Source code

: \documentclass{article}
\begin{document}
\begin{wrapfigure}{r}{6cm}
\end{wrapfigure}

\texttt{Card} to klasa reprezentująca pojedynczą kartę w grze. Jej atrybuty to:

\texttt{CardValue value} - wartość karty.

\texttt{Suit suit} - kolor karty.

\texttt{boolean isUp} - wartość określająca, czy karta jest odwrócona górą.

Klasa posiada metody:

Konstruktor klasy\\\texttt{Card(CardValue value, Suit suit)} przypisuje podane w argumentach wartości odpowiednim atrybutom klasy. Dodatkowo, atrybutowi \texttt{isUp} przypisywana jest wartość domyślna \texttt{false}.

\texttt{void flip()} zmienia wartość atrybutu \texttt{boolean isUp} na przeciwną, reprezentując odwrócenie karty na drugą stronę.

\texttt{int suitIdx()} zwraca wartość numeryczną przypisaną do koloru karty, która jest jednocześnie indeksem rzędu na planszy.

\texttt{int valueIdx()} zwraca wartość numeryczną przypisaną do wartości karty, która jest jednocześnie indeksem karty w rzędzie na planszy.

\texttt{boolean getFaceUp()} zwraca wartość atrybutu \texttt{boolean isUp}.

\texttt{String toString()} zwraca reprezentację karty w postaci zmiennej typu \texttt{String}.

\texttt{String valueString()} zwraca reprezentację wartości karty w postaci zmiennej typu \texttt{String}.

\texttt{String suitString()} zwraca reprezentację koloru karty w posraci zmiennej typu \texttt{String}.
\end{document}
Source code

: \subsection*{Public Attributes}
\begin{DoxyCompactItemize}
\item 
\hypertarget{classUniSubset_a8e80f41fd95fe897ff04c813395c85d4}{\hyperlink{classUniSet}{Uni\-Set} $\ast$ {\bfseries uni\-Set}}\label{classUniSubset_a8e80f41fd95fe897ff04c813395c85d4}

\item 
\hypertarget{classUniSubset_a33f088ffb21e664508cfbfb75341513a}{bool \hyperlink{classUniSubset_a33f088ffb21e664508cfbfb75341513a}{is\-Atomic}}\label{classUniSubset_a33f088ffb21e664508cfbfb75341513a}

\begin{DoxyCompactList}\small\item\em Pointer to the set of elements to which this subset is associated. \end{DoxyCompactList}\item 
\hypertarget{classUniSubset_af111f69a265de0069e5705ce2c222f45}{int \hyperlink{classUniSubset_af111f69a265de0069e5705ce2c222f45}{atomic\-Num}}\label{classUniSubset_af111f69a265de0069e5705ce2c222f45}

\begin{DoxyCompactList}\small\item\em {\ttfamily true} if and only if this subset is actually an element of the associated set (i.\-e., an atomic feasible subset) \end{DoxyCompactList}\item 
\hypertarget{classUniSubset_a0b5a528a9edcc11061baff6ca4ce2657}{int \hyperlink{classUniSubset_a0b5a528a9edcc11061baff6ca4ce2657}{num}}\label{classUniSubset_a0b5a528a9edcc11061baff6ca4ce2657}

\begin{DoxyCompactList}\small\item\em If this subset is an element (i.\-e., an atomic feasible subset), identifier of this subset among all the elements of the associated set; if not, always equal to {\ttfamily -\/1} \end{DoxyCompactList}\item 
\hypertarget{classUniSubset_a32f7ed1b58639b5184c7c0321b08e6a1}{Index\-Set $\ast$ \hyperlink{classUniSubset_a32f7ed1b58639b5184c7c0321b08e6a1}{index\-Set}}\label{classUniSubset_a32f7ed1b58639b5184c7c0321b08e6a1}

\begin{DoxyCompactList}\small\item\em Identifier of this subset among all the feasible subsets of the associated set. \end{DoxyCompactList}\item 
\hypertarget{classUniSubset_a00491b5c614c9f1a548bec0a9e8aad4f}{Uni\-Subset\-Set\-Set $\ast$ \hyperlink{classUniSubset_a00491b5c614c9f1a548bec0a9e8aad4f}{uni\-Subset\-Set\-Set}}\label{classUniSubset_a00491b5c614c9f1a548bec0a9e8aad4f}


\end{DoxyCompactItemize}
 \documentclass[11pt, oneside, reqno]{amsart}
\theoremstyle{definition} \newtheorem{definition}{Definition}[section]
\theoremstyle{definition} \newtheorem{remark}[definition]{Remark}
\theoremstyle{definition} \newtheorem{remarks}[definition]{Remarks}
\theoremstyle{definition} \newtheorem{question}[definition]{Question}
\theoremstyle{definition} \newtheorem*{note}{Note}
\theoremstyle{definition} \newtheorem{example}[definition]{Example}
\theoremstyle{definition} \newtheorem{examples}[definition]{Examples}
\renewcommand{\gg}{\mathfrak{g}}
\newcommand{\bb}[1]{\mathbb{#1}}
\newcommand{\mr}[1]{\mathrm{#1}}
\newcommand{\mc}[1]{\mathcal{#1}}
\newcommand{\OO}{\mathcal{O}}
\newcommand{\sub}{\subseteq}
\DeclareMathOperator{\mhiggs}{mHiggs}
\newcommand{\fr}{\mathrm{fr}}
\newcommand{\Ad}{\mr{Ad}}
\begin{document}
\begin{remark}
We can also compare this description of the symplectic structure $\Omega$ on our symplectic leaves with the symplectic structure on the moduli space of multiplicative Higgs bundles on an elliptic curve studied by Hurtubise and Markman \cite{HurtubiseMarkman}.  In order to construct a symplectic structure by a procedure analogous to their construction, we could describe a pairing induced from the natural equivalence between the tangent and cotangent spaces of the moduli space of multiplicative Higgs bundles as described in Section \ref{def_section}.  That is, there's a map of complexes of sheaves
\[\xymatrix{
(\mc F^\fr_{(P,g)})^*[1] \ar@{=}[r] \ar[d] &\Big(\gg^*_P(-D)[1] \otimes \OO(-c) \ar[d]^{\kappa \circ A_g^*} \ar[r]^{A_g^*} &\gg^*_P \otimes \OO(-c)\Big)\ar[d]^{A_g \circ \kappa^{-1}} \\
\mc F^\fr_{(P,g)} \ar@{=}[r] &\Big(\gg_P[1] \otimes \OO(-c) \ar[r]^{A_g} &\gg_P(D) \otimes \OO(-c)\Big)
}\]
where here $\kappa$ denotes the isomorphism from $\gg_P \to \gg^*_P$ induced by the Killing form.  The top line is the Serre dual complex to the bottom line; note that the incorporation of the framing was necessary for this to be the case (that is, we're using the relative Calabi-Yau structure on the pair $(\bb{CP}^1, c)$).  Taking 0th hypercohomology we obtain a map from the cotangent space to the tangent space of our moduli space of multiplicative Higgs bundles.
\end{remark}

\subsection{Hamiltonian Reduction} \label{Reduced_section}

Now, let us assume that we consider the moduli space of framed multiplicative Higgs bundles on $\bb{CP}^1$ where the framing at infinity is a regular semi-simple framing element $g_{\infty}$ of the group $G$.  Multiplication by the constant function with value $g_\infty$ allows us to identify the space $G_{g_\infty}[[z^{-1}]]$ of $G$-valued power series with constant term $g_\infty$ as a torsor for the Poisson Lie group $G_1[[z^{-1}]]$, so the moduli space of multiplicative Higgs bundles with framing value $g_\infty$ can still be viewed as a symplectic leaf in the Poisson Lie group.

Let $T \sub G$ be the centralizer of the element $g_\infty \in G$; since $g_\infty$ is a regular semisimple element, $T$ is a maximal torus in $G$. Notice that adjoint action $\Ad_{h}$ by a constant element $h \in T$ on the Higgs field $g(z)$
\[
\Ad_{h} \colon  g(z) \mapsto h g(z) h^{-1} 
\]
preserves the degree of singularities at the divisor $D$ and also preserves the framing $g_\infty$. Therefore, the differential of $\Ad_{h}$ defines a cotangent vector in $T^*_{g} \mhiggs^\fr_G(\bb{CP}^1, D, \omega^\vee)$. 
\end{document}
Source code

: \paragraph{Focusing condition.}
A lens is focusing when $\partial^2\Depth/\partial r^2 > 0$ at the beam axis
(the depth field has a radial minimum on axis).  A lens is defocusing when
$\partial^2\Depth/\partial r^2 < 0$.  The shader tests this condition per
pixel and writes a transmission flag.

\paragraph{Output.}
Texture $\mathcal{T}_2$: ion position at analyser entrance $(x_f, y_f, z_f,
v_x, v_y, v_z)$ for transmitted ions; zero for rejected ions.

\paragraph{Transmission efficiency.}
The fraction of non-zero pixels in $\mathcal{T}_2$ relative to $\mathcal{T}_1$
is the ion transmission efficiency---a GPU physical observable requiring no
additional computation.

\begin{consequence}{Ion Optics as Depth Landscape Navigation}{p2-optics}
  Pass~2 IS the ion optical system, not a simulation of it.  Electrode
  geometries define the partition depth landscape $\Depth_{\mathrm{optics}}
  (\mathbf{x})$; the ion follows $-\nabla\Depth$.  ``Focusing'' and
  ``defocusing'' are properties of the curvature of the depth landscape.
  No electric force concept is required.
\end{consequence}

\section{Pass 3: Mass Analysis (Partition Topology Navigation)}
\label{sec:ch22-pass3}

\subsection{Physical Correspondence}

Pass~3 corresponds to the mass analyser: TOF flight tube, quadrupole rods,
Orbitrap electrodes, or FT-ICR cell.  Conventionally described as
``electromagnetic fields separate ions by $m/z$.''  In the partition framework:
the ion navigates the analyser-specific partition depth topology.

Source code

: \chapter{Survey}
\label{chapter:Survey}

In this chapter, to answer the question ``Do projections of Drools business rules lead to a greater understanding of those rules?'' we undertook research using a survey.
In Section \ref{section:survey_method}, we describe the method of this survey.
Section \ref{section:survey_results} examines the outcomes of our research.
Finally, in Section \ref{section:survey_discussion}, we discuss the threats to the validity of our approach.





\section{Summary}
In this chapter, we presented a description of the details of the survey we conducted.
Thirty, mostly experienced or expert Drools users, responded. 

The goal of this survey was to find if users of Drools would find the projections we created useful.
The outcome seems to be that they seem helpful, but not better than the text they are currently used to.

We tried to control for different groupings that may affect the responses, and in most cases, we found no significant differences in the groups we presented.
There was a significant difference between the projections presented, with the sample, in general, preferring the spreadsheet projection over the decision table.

-*-*-

◆ What you are asked to do:
The first line of the entries, the line with "- kolor karty.", and every line between them should be retyped exactly, and nothing else.

◆ Exercise solution:
Source code

: \documentclass{article}
\begin{document}
\begin{wrapfigure}{r}{6cm}
\end{wrapfigure}

\texttt{Card} to klasa reprezentująca pojedynczą kartę w grze. Jej atrybuty to:

\texttt{CardValue value} - wartość karty.

\texttt{Suit suit} - kolor karty.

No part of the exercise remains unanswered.